11.3.3 Mitigating factors

  • Good documentation is one of the most important factors in ensuring that you aren’t left with a mysterious folder of code when your star coder moves on. You’re aiming for a situation where anyone in your team (yes, even you) could pick up their documentation and run a project from start-to-end with no external support. If you’re not there yet, make documentation improvement a priority.

  • You have decentralised coding expertise in your team. You don’t have a small number of expert coders in your team who otherwise don’t know how to run your code, instead you have a larger number of beginner-intermediate level coders (and maybe even a couple of experts!) who share knowledge with each other.

  • Understanding and following best practice guidance allows you to simplify the process of understanding all of your code. If everyone in your team is using the same standard approach, this makes it easier for new people to pick up code, individuals to move between projects, and experts from outside your team to give you help if required.

  • Code review and version control help to ensure code is written well, peer-reviewed to pick up points of complexity and error, and that it doesn’t go massively off-piste (and can be brought back in line if it does!).

  • Package management tools are an underappreciated aspect of code. They essentially take a snapshot of the packages your code uses at any one time, and allows you to return to them to run your code. Without them, you’ll be surprised how often a new version of an old favourite package will introduce new errors to your code.

  • Keeping informed about upcoming changes to coding tools can help you plan for the future; whether this is changes to software versioning and features, or just knowing what new products are available to you. Luckily, within DfT the CRAN community and your local CRAN rep should know all about changes that will affect you, so check in with them regularly to see what’s on the horizon.

Case study

A stats team had an annual publication which was fully automated in code and had been for several years. As a result, the code hadn’t changed since being written and running the code had become routine; it was left to a single person who was familiar with the code, and it was run in the same way every year.

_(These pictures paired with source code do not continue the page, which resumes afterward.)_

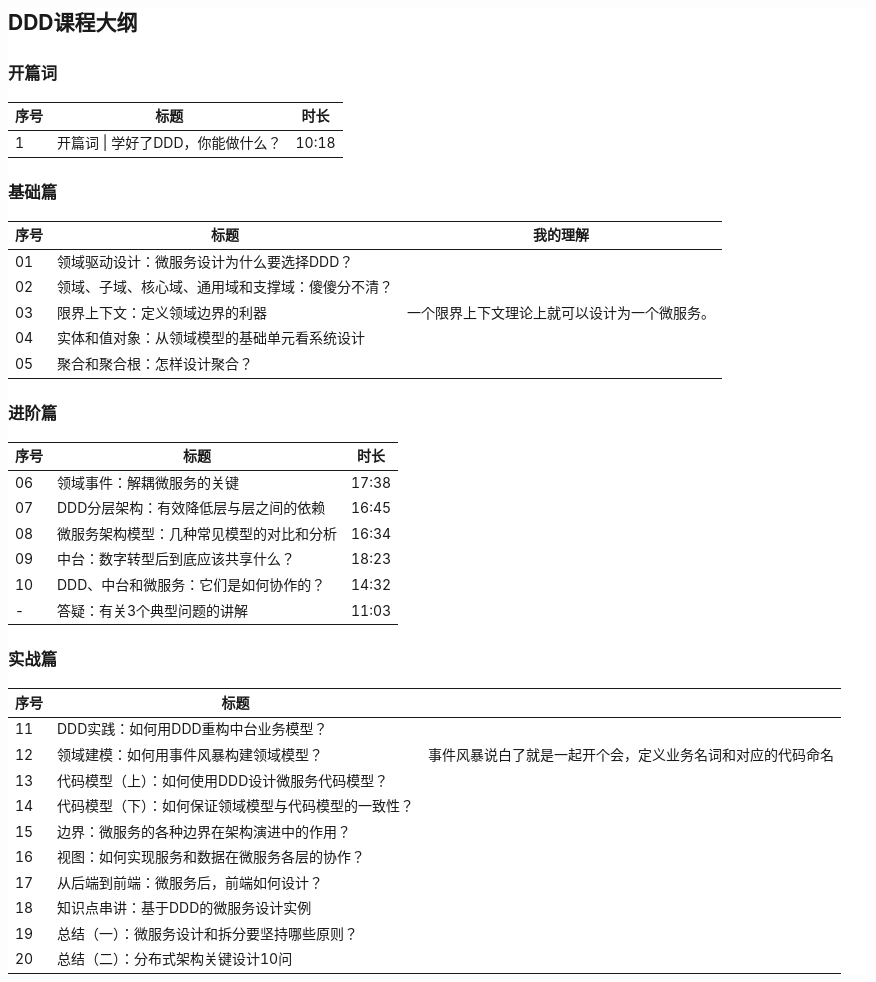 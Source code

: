 ## DDD课程大纲

### 开篇词

| 序号 | 标题 | 时长 |
|------|------|------|
| 1 | 开篇词 \| 学好了DDD，你能做什么？| 10:18 |

### 基础篇

| 序号  | 标题                       | 我的理解                   |
| --- | ------------------------ | ---------------------- |
| 01  | 领域驱动设计：微服务设计为什么要选择DDD？|                        |
| 02  | 领域、子域、核心域、通用域和支撑域：傻傻分不清？|                        |
| 03  | 限界上下文：定义领域边界的利器          | 一个限界上下文理论上就可以设计为一个微服务。|
| 04  | 实体和值对象：从领域模型的基础单元看系统设计   |                        |
| 05  | 聚合和聚合根：怎样设计聚合？|                        |

### 进阶篇

| 序号 | 标题 | 时长 |
|------|------|------|
| 06 | 领域事件：解耦微服务的关键 | 17:38 |
| 07 | DDD分层架构：有效降低层与层之间的依赖 | 16:45 |
| 08 | 微服务架构模型：几种常见模型的对比和分析 | 16:34 |
| 09 | 中台：数字转型后到底应该共享什么？| 18:23 |
| 10 | DDD、中台和微服务：它们是如何协作的？| 14:32 |
| - | 答疑：有关3个典型问题的讲解 | 11:03 |

### 实战篇

| 序号  | 标题                         |                               |
| --- | -------------------------- | ----------------------------- |
| 11  | DDD实践：如何用DDD重构中台业务模型？|                               |
| 12  | 领域建模：如何用事件风暴构建领域模型？| 事件风暴说白了就是一起开个会，定义业务名词和对应的代码命名 |
| 13  | 代码模型（上）：如何使用DDD设计微服务代码模型？|                               |
| 14  | 代码模型（下）：如何保证领域模型与代码模型的一致性？|                               |
| 15  | 边界：微服务的各种边界在架构演进中的作用？|                               |
| 16  | 视图：如何实现服务和数据在微服务各层的协作？|                               |
| 17  | 从后端到前端：微服务后，前端如何设计？|                               |
| 18  | 知识点串讲：基于DDD的微服务设计实例        |                               |
| 19  | 总结（一）：微服务设计和拆分要坚持哪些原则？|                               |
| 20  | 总结（二）：分布式架构关键设计10问         |                               |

For the most recent publication year, there had been an update to the version of R available to teams, and a key mapping package needed in the publication was no longer available in this new version of R. Because the code wasn’t run regularly, it was only discovered when it was time to publish. The problem was complex to solve because only one person actually understood how it worked, and the package dependency was heavily integrated into the code. The team was forced to request a special “rebuild” of the older version of R to run the code, taking a significant amount of Digital resource to do so.

Once the publication was resolved, the code was updated to a newer equivalent package, and the renv package used to manage packages moving forward. The team also made an effort to engage with the Digital updates via Slack to understand when future developments like this would be implemented, and planned them into routine code updates.